Northern Illinois University

NIU Office of Public Affairs

News Release

Contact: Joe King, NIU Office of Public Affairs
(815) 753-1681

January 17, 2007

Obama presidential bid popular in Illinois, says NIU poll

DeKalb — U.S. Sen. Barack Obama’s announcement Tuesday that he has formed a presidential exploratory committee was welcome news to most in his home state, according to a recent survey by Northern Illinois University.

The survey found that 54 percent of adult Illinois residents favor the idea of an Obama bid for the White House. Only 15 percent were opposed to the idea, while 30 percent had no opinion. The survey was conducted from mid-November 2006 until Jan. 1, 2007.

“When you consider that, among those who expressed an opinion, four times as many favored the idea as opposed it -- that is a substantial level of support,” says Michael Peddle, a professor of public administration who oversaw the survey along with NIU political scientist Barbara Burrell.

Geographically speaking, support for an Obama presidential run was strongest in Chicago (57 percent) and suburban Cook County (60 percent) and was at about 50 percent everywhere else, except in southern Illinois where only 40 percent supported the idea.

Support was strongest among voters age 18-34 (65 percent), while about half of all those between the ages of 35 and 64 supported the idea. Only among those 65 and older did less than a majority (40 percent) favor the idea. “That could be an important finding,” says Peddle. “It indicates that he has the potential to energize the youth vote, and that could be key.”

Not surprisingly, an Obama presidential bid got overwhelming support from Democrats (67 percent). However, nearly 60 percent of Independents and almost one-third (31 percent) of self-described Republicans also favored the idea.

“The number of Republicans favoring the idea was notable. I think that shows some fairly strong bi-partisan support,” Peddle says.

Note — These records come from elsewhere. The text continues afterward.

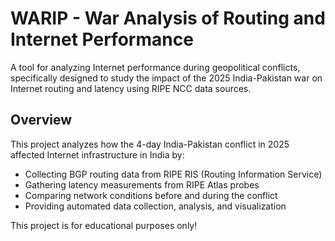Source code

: # WARIP - War Analysis of Routing and Internet Performance

A tool for analyzing Internet performance during geopolitical conflicts, specifically designed to study the impact of the 2025 India-Pakistan war on Internet routing and latency using RIPE NCC data sources.

## Overview

This project analyzes how the 4-day India-Pakistan conflict in 2025 affected Internet infrastructure in India by:
- Collecting BGP routing data from RIPE RIS (Routing Information Service)
- Gathering latency measurements from RIPE Atlas probes
- Comparing network conditions before and during the conflict
- Providing automated data collection, analysis, and visualization

This project is for educational purposes only!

“Based on these results, it is fairly clear that the people of Illinois would support Obama if he decides to throw his hat in the ring,” he adds, pointing out that home states do not always support their favorite son. “If you look back as recently as the 2000 elections, Al Gore didn’t carry Tennessee.”

The question regarding an Obama presidential candidacy was part of NIU’s annual Illinois Policy Survey conducted by the Center for Governmental Studies, which is part of NIU’s Regional Development Institute. Researchers contacted 1,242 Illinois residents over the age of 18. The survey has a margin of error of +/- 3 percent. The survey has been conducted annually since 1984. More complete results will be published later this year.